Q: Are some students reluctant to use digital tools? How have you dealt with this if applicable?
A: My students are not reluctant, but they do seem to get frustrated easily if the digital tool isn't cooperating. They do not seem to like digital tools when they have to read a long text on the computer. The more interactive the digital tool is, the more engaged they are. When a new digital tool is introduced to them, they do get frustrated and reluctant to keep trying. I have their classmates help them and explain the steps over again; this seems to help them.
Q: How do you deal with personalized learning and meeting different student needs?
A: In my classroom, I set up different levels and assignments for different groups of students. I have different expectations for each group. With digital tools, I can either assign different digital tools altogether or use the digital tools' levels to differentiate my students' learning. Some digital tools do not allow my students to move on without mastering a certain area.
Q: Do you think digital tools can help with offering personalized teaching and increase student engagement?
A: Yes, 100%! I love how digital tools are mostly independent. This allows for teachers to meet with individuals or a group of students and support their needs. With digital tools, I can meet with students and not worry about the rest of the class not learning, expanding their thinking, or not being engaged.
Q: Describe the perfect digital tool or a digital tool that doesn’t exist yet which you would like to be able to use in the future?

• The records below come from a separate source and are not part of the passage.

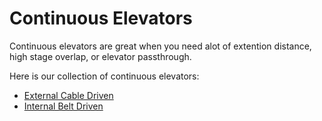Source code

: # Continuous Elevators
Continuous elevators are great when you need alot of extention distance, high stage overlap, or elevator passthrough.

Here is our collection of continuous elevators:

- [External Cable Driven](examples/cable.md)
- [Internal Belt Driven](examples/belt.md)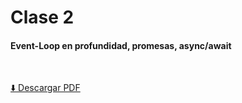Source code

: # Clase 2
#### Event-Loop en profundidad, promesas, async/await

<br>

[⬇️ Descargar PDF](https://github.com/aeberdinelli/incluit-nodejs-graphql/raw/master/clase-2/Clase%202%20-%20NodeJS%20and%20GraphQL%20-%20IncluIT.pdf)
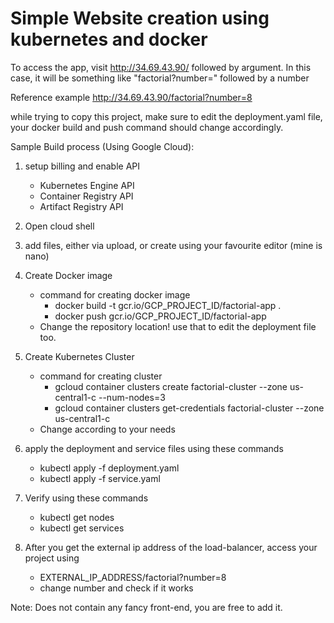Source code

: # Simple Website creation using kubernetes and docker

To access the app, visit http://34.69.43.90/    followed by argument. In this case, it will be something like "factorial?number=" followed by a number

Reference example
http://34.69.43.90/factorial?number=8


while trying to copy this project, make sure to edit the deployment.yaml file, your docker build and push command should change accordingly.

Sample Build process (Using Google Cloud):
1. setup billing and enable API
   - Kubernetes Engine API
   - Container Registry API
   - Artifact Registry API
2. Open cloud shell
3. add files, either via upload, or create using your favourite editor (mine is nano)
4. Create Docker image
    - command for creating docker image
        - docker build -t gcr.io/GCP_PROJECT_ID/factorial-app .
        - docker push gcr.io/GCP_PROJECT_ID/factorial-app
    - Change the repository location! use that to edit the deployment file too.
5. Create Kubernetes Cluster
    - command for creating cluster
      - gcloud container clusters create factorial-cluster --zone us-central1-c --num-nodes=3
      - gcloud container clusters get-credentials factorial-cluster --zone us-central1-c
    - Change according to your needs

7. apply the deployment and service files using these commands
    - kubectl apply -f deployment.yaml
    - kubectl apply -f service.yaml
8. Verify using these commands
    - kubectl get nodes
    - kubectl get services
9. After you get the external ip address of the load-balancer, access your project using
   - EXTERNAL_IP_ADDRESS/factorial?number=8
   - change number and check if it works

Note: Does not contain any fancy front-end, you are free to add it.

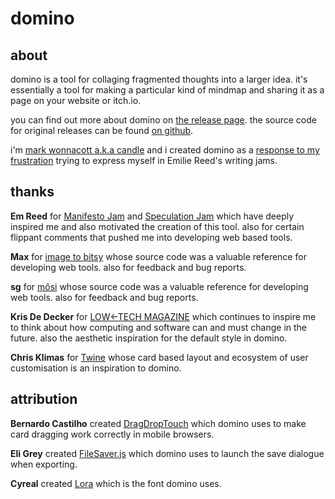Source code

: # domino
## about
domino is a tool for collaging fragmented thoughts into a larger idea. 
it's essentially a tool for making a particular kind of mindmap and sharing it
as a page on your website or itch.io.

you can find out more about domino on [the release page][domino]. the source
code for original releases can be found [on github][source].

i'm [mark wonnacott a.k.a candle][me] and i created domino as a 
[response to my frustration][0] trying to express myself in Emilie Reed's
writing jams.

## thanks
**Em Reed** for [Manifesto Jam][3] and [Speculation Jam][4] which have
deeply inspired me and also motivated the creation of this tool. also for 
certain flippant comments that pushed me into developing web based tools.

**Max** for [image to bitsy][5] whose source code was a valuable reference for
developing web tools. also for feedback and bug reports.
 
**sg** for [môsi][9] whose source code was a valuable reference for developing
web tools. also for feedback and bug reports.

**Kris De Decker** for [LOW←TECH MAGAZINE][6] which continues to inspire me to
think about how computing and software can and must change in the future. also
the aesthetic inspiration for the default style in domino.

**Chris Klimas** for [Twine][7] whose card based layout and ecosystem of user
customisation is an inspiration to domino.

## attribution
**Bernardo Castilho** created [DragDropTouch][1] which domino uses to make card 
dragging work correctly in mobile browsers. 

**Eli Grey** created [FileSaver.js][2] which domino uses to launch the save
dialogue when exporting.

**Cyreal** created [Lora][8] which is the font domino uses.

[me]: https://twitter.com/ragzouken
[domino]: https://kool.tools/domino/
[source]: https://github.com/Ragzouken/domino
[0]: https://kool.tools/2020/02/26/speculations.html
[1]: https://github.com/Bernardo-Castilho/dragdroptouch
[2]: https://github.com/eligrey/FileSaver.js/
[3]: https://itch.io/jam/manifesto-jam
[4]: https://itch.io/jam/speculation-jam
[5]: https://github.com/synth-ruiner/image-to-bitsy
[6]: https://solar.lowtechmagazine.com/
[7]: https://twinery.org/
[8]: https://fonts.google.com/specimen/Lora
[9]: https://zenzoa.itch.io/mosi
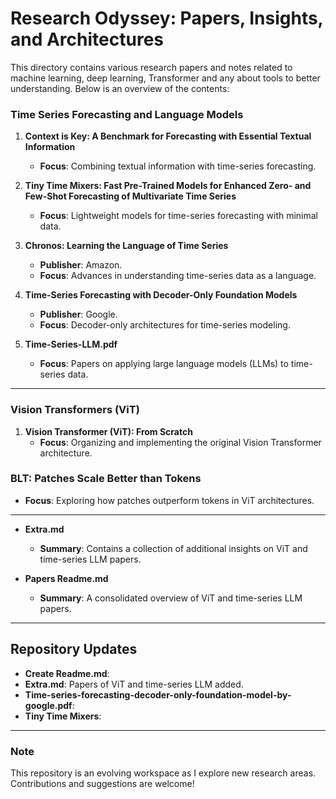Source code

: # Research Odyssey: Papers, Insights, and Architectures

This directory contains various research papers and notes related to machine learning, deep learning, Transformer and any about tools to better understanding. Below is an overview of the contents:

### Time Series Forecasting and Language Models
1. **Context is Key: A Benchmark for Forecasting with Essential Textual Information**  
   - **Focus**: Combining textual information with time-series forecasting.  

2. **Tiny Time Mixers: Fast Pre-Trained Models for Enhanced Zero- and Few-Shot Forecasting of Multivariate Time Series**  
   - **Focus**: Lightweight models for time-series forecasting with minimal data.  

3. **Chronos: Learning the Language of Time Series**  
   - **Publisher**: Amazon.  
   - **Focus**: Advances in understanding time-series data as a language.  

4. **Time-Series Forecasting with Decoder-Only Foundation Models**  
   - **Publisher**: Google.  
   - **Focus**: Decoder-only architectures for time-series modeling.  

5. **Time-Series-LLM.pdf**  
   - **Focus**: Papers on applying large language models (LLMs) to time-series data.  

---

### Vision Transformers (ViT)
1. **Vision Transformer (ViT): From Scratch**  
   - **Focus**: Organizing and implementing the original Vision Transformer architecture.  

### **BLT: Patches Scale Better than Tokens**  
   - **Focus**: Exploring how patches outperform tokens in ViT architectures.  

---

- **Extra.md**  
   - **Summary**: Contains a collection of additional insights on ViT and time-series LLM papers.  

- **Papers Readme.md**  
   - **Summary**: A consolidated overview of ViT and time-series LLM papers.  

---

## Repository Updates
- **Create Readme.md**: 
- **Extra.md**: Papers of ViT and time-series LLM added.  
- **Time-series-forecasting-decoder-only-foundation-model-by-google.pdf**:   
- **Tiny Time Mixers**: 

---

### Note
This repository is an evolving workspace as I explore new research areas. Contributions and suggestions are welcome!

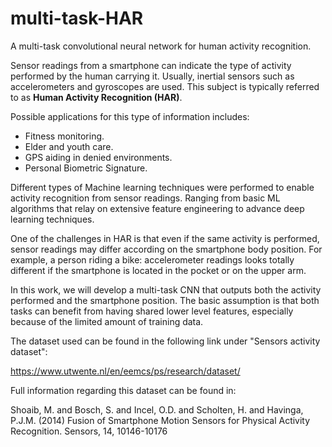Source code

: # multi-task-HAR
A multi-task convolutional neural network for human activity recognition. 

Sensor readings from a smartphone can indicate the type of activity performed by the human carrying it.
Usually, inertial sensors such as accelerometers and gyroscopes are used.
This subject is typically referred to as __Human Activity Recognition (HAR)__.

Possible applications for this type of information includes:
* Fitness monitoring. 
* Elder and youth care.
* GPS aiding in denied environments.
* Personal Biometric Signature.

Different types of Machine learning techniques were performed to enable activity recognition from sensor readings. Ranging from basic ML algorithms that relay on extensive feature engineering to advance deep learning techniques. 

One of the challenges in HAR is that even if the same activity is performed, sensor readings may differ according on the smartphone body position. For example, a person riding a bike: accelerometer readings looks totally different if the smartphone is located in the pocket or on the upper arm.

In this work, we will develop a multi-task CNN that outputs both the activity performed and the smartphone position.
The basic assumption is that both tasks can benefit from having shared lower level features, especially because of the limited amount of training data. 

The dataset used can be found in the following link under "Sensors activity dataset":

https://www.utwente.nl/en/eemcs/ps/research/dataset/

Full information regarding this dataset can be found in:

Shoaib, M. and Bosch, S. and Incel, O.D. and Scholten, H. and Havinga, P.J.M. (2014) Fusion of Smartphone Motion Sensors for Physical Activity Recognition. Sensors, 14, 10146-10176
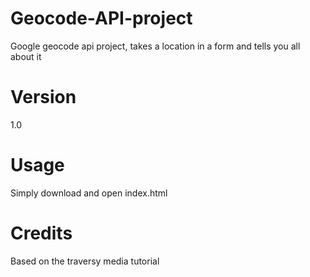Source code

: # Geocode-API-project
Google geocode api project, takes a location in a form and tells you all about it
# Version
1.0
# Usage
Simply download and open index.html
# Credits
Based on the traversy media tutorial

A: I'm not sure yet. I am new to incorporating educational digital tools into my classroom because my students only had their Chromebooks this year. I would love for each subject area's curriculum to come with a list of digital tools to expand their learning or take their learning to the next step.
Q: What are you struggling with the most right now as a teacher?
A: Right now, I am struggling with managing the digital tools in my classroom. I had a rough group of students this year that I couldn’t collaborate with in an unsupervised manner. I always had to be watching them and supervising their work. I am struggling with finding a happy medium of teaching my students a digital tool, but also letting them use their creativity and explore it. My students only followed what I did. They were very reluctant to try new features and explore.
Q: Describe how digital tools can help with remote learning.
A: Digital tools have saved myself and my students during remote learning. Without their Chromebooks and the confidence I had in them using digital tools, they would be very far behind for the upcoming grade. I am closing out the school year soon and I am confident they are ready for the following grade. My students were able to use all of the Google Digital tools, create videos and upload them to FlipGrid, and join video meetings with me. This is all because we used digital tools. They were able to create science presentations and make videos publishing their how-to books.
Q: How has COVD-19 affected you and your teaching?
A: COVID-19 affected my teaching because I had to think of different ways to explain the content to my students in a way they would understand it without having to ask a lot of different questions. I made-pre recorded instructional videos for my students, so they were able to watch them over and over again. For these videos, I had to break down the content and slow my teaching down. I had to think of every question they might have. Also, I had to make every google slide, form and doc that they were going to use. It pushed me to create interactive games for them on google slides and teach myself Flipgrid. My teaching was affected because I wasn’t able to engage my students the way I would in the classroom. I wasn’t able to physically work with them one on one. I wasn’t able to see what they were doing or know that they were 100% focused like they are in school. When some students came on the video, they had siblings or pets crawling on them and TVs or other siblings or parents on video meetings too. I couldn’t give them the space they needed that they best learn in.